What It's Like to Live in the Financial District, New York City ?

Stand still for a few moments around lunchtime at almost any lower Manhattan corner and the world around you moves at a faster clip than almost any place in the United States. People sit and eat. Others hurry to appointments. Bikes whiz by. You can hear banging from a nearby construction project.

Some people head to peaceful locations like Pier 15 or Elevated Acre, a park on a building plateau overlooking the helipad on the East River. Lines for the Downtown Connection, the area’s free shuttle, grow in the afternoon.

The neighborhood numbers are astounding. Eleven years after Sept. 11, lower Manhattan attracts nearly 10 million tourists per year. According to the Downtown Alliance, the local Business Improvement District largely responsible for spearheading the area’s growth, there are around 309,800 weekday workers. More than 57,000 residents live in 27,722 units spread across 318 residential buildings.

The average income of a family living in lower Manhattan is $188,000. There were six hotels on Sept. 11, 2001. Now, there are 18, with five under construction. Despite losing as much office space as exists in downtown Atlanta on Sept. 11, the area is the fourth largest central business district in the country.

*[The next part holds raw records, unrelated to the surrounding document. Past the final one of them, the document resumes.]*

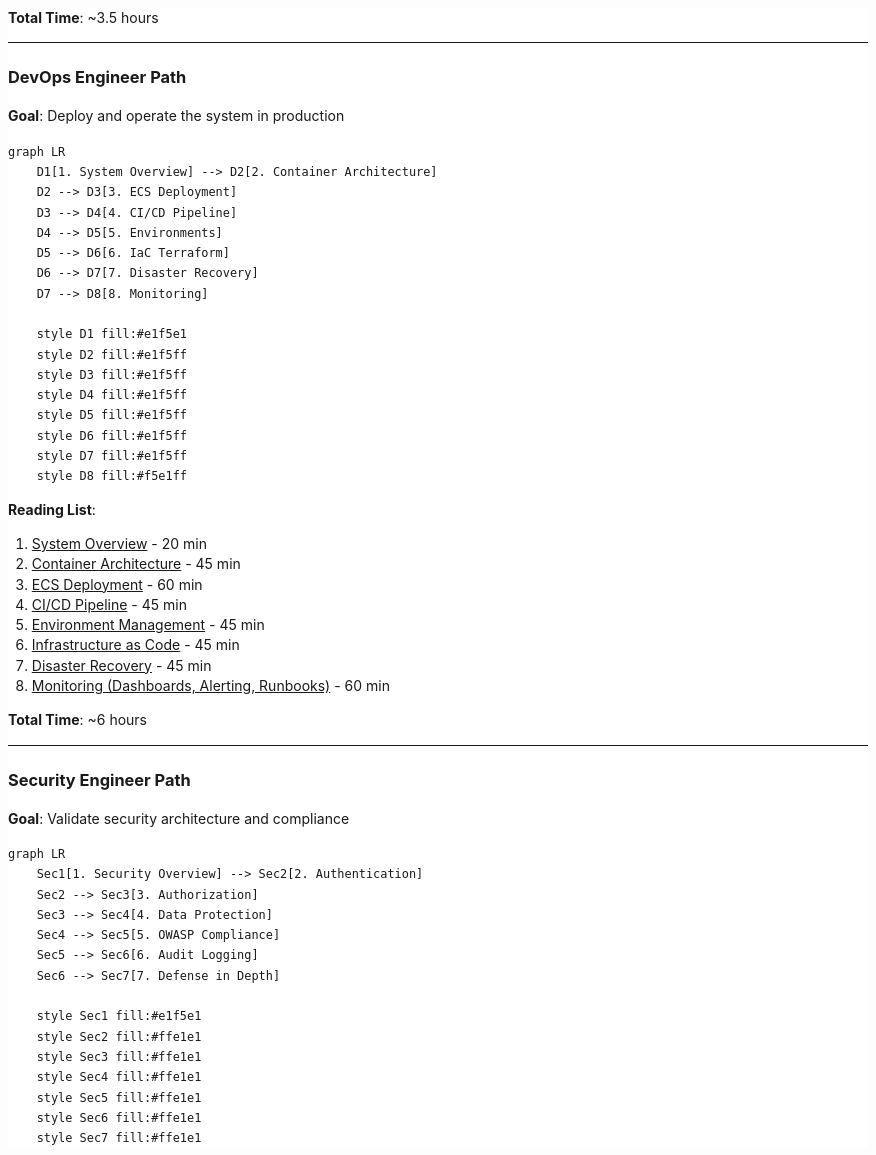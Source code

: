 **Total Time**: ~3.5 hours

---

### DevOps Engineer Path

**Goal**: Deploy and operate the system in production

```mermaid
graph LR
    D1[1. System Overview] --> D2[2. Container Architecture]
    D2 --> D3[3. ECS Deployment]
    D3 --> D4[4. CI/CD Pipeline]
    D4 --> D5[5. Environments]
    D5 --> D6[6. IaC Terraform]
    D6 --> D7[7. Disaster Recovery]
    D7 --> D8[8. Monitoring]

    style D1 fill:#e1f5e1
    style D2 fill:#e1f5ff
    style D3 fill:#e1f5ff
    style D4 fill:#e1f5ff
    style D5 fill:#e1f5ff
    style D6 fill:#e1f5ff
    style D7 fill:#e1f5ff
    style D8 fill:#f5e1ff
```

**Reading List**:

1. [System Overview](./diagrams/01-system-overview.md) - 20 min
2. [Container Architecture](./deployment/container-architecture.md) - 45 min
3. [ECS Deployment](./deployment/ecs-deployment.md) - 60 min
4. [CI/CD Pipeline](./deployment/ci-cd-pipeline.md) - 45 min
5. [Environment Management](./deployment/environments.md) - 45 min
6. [Infrastructure as Code](./deployment/infrastructure-as-code.md) - 45 min
7. [Disaster Recovery](./deployment/disaster-recovery.md) - 45 min
8. [Monitoring (Dashboards, Alerting, Runbooks)](./observability/) - 60 min

**Total Time**: ~6 hours

---

### Security Engineer Path

**Goal**: Validate security architecture and compliance

```mermaid
graph LR
    Sec1[1. Security Overview] --> Sec2[2. Authentication]
    Sec2 --> Sec3[3. Authorization]
    Sec3 --> Sec4[4. Data Protection]
    Sec4 --> Sec5[5. OWASP Compliance]
    Sec5 --> Sec6[6. Audit Logging]
    Sec6 --> Sec7[7. Defense in Depth]

    style Sec1 fill:#e1f5e1
    style Sec2 fill:#ffe1e1
    style Sec3 fill:#ffe1e1
    style Sec4 fill:#ffe1e1
    style Sec5 fill:#ffe1e1
    style Sec6 fill:#ffe1e1
    style Sec7 fill:#ffe1e1
```
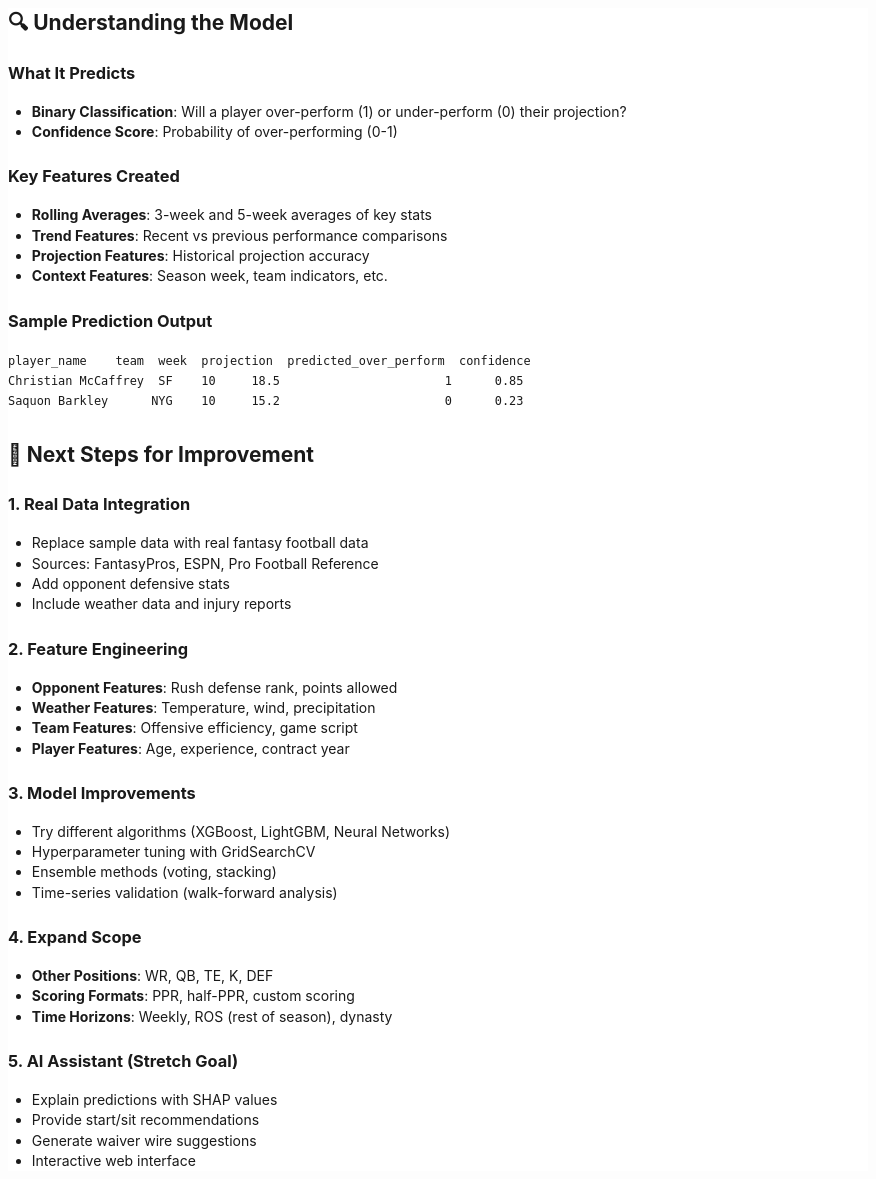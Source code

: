 ## 🔍 Understanding the Model

### What It Predicts
- **Binary Classification**: Will a player over-perform (1) or under-perform (0) their projection?
- **Confidence Score**: Probability of over-performing (0-1)

### Key Features Created
- **Rolling Averages**: 3-week and 5-week averages of key stats
- **Trend Features**: Recent vs previous performance comparisons
- **Projection Features**: Historical projection accuracy
- **Context Features**: Season week, team indicators, etc.

### Sample Prediction Output
```
player_name    team  week  projection  predicted_over_perform  confidence
Christian McCaffrey  SF    10     18.5                       1      0.85
Saquon Barkley      NYG    10     15.2                       0      0.23
```

## 🎯 Next Steps for Improvement

### 1. **Real Data Integration**
- Replace sample data with real fantasy football data
- Sources: FantasyPros, ESPN, Pro Football Reference
- Add opponent defensive stats
- Include weather data and injury reports

### 2. **Feature Engineering**
- **Opponent Features**: Rush defense rank, points allowed
- **Weather Features**: Temperature, wind, precipitation
- **Team Features**: Offensive efficiency, game script
- **Player Features**: Age, experience, contract year

### 3. **Model Improvements**
- Try different algorithms (XGBoost, LightGBM, Neural Networks)
- Hyperparameter tuning with GridSearchCV
- Ensemble methods (voting, stacking)
- Time-series validation (walk-forward analysis)

### 4. **Expand Scope**
- **Other Positions**: WR, QB, TE, K, DEF
- **Scoring Formats**: PPR, half-PPR, custom scoring
- **Time Horizons**: Weekly, ROS (rest of season), dynasty

### 5. **AI Assistant (Stretch Goal)**
- Explain predictions with SHAP values
- Provide start/sit recommendations
- Generate waiver wire suggestions
- Interactive web interface
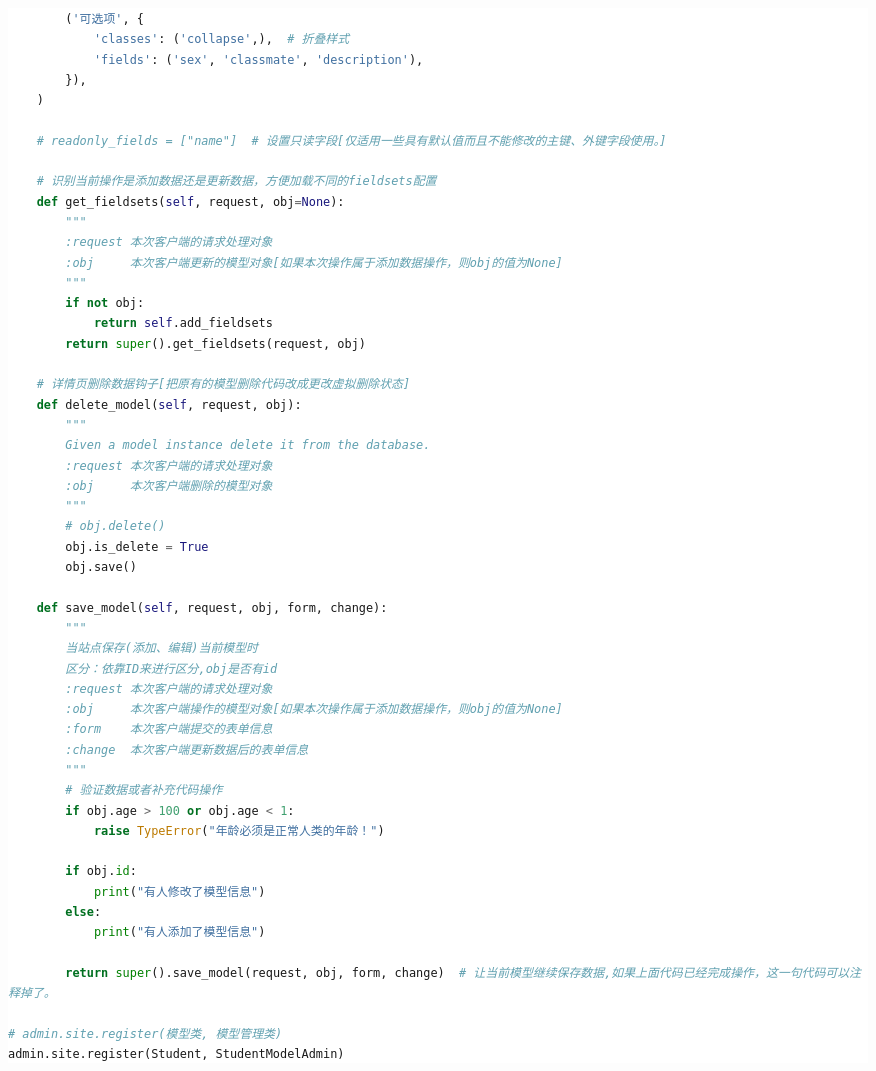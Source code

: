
 ```python
        ('可选项', {
            'classes': ('collapse',),  # 折叠样式
            'fields': ('sex', 'classmate', 'description'),
        }),
    )

    # readonly_fields = ["name"]  # 设置只读字段[仅适用一些具有默认值而且不能修改的主键、外键字段使用。]

    # 识别当前操作是添加数据还是更新数据，方便加载不同的fieldsets配置
    def get_fieldsets(self, request, obj=None):
        """
        :request 本次客户端的请求处理对象
        :obj     本次客户端更新的模型对象[如果本次操作属于添加数据操作，则obj的值为None]
        """
        if not obj:
            return self.add_fieldsets
        return super().get_fieldsets(request, obj)

    # 详情页删除数据钩子[把原有的模型删除代码改成更改虚拟删除状态]
    def delete_model(self, request, obj):
        """
        Given a model instance delete it from the database.
        :request 本次客户端的请求处理对象
        :obj     本次客户端删除的模型对象
        """
        # obj.delete()
        obj.is_delete = True
        obj.save()

    def save_model(self, request, obj, form, change):
        """
        当站点保存(添加、编辑)当前模型时
        区分：依靠ID来进行区分,obj是否有id
        :request 本次客户端的请求处理对象
        :obj     本次客户端操作的模型对象[如果本次操作属于添加数据操作，则obj的值为None]
        :form    本次客户端提交的表单信息
        :change  本次客户端更新数据后的表单信息
        """
        # 验证数据或者补充代码操作
        if obj.age > 100 or obj.age < 1:
            raise TypeError("年龄必须是正常人类的年龄！")

        if obj.id:
            print("有人修改了模型信息")
        else:
            print("有人添加了模型信息")

        return super().save_model(request, obj, form, change)  # 让当前模型继续保存数据,如果上面代码已经完成操作，这一句代码可以注释掉了。

# admin.site.register(模型类, 模型管理类)
admin.site.register(Student, StudentModelAdmin)
```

The neighborhood comeback is complete. But more than that, lower Manhattan, defined as the area below Chambers St. from the East to the Hudson Rivers, has become a global model for mixed-use neighborhood success.

Residential boom

More than 30% of people who live in lower Manhattan walk to work. Over 87% say they live in the area for quality of life; 84% say it’s the quality of their apartment. Residential buildings are full of gyms, rooftop lounges and pools. The Woolworth Building will soon house luxury condos on top floors. The former AIG Building at 70 Pine will become a 900-plus rental building. Over 85% of residents have college degrees compared with 39% from the rest of the city.

Quiet time

Calm and tranquil locations bring a sense of peace to the area. Working with the Parks Department, City Planning and corporate entities, the Downtown Alliance and other local organizations have pushed for low-key places to take a break from the surrounding madness. Pier 15 and the East Side Waterfront, both by downtown architecture firm SHoP, provide stylish modern urban rest zones.

The Elevated Acre at 55 Water St. is one of the most important outdoor urban spaces in the country, providing serenity just an elevator ride up in an office building’s public courtyard. Others prefer a quiet bench in Battery Park, facing the Statue of Liberty.

For the children

Parks, safety and convenience bring children. Twenty-three percent of households in the neighborhood have children under 18. The Alliance expects that number to increase with 40% of households without children expecting to have a child in the next three years. Many of them use or will use Imagination Playground, an innovative space designed by architect David Rockwell designed to improve learning through fun. In the two years since it opened, the playground has become an area meeting place for families.

New Developments

Anticipating—and perhaps hastening—the arrival of major amenities and conveniences in the Financial District, developers are erecting dozens of new residential projects in the neighborhood, most of them trending very high-end. While most newly constructed condos these days include a fitness center and maybe a playroom for children, some of the new developments in the Financial District (or "FiDi," to use local brokers' fondness for contracted names) boast more over-the-top luxuries. Features of the latest generation of residential buildings include rooftop cabanas, Zen-influenced in-house spas, and libraries with roaring fireplaces—not to mention iconic Wall Street addresses and surroundings rich with history and prestige.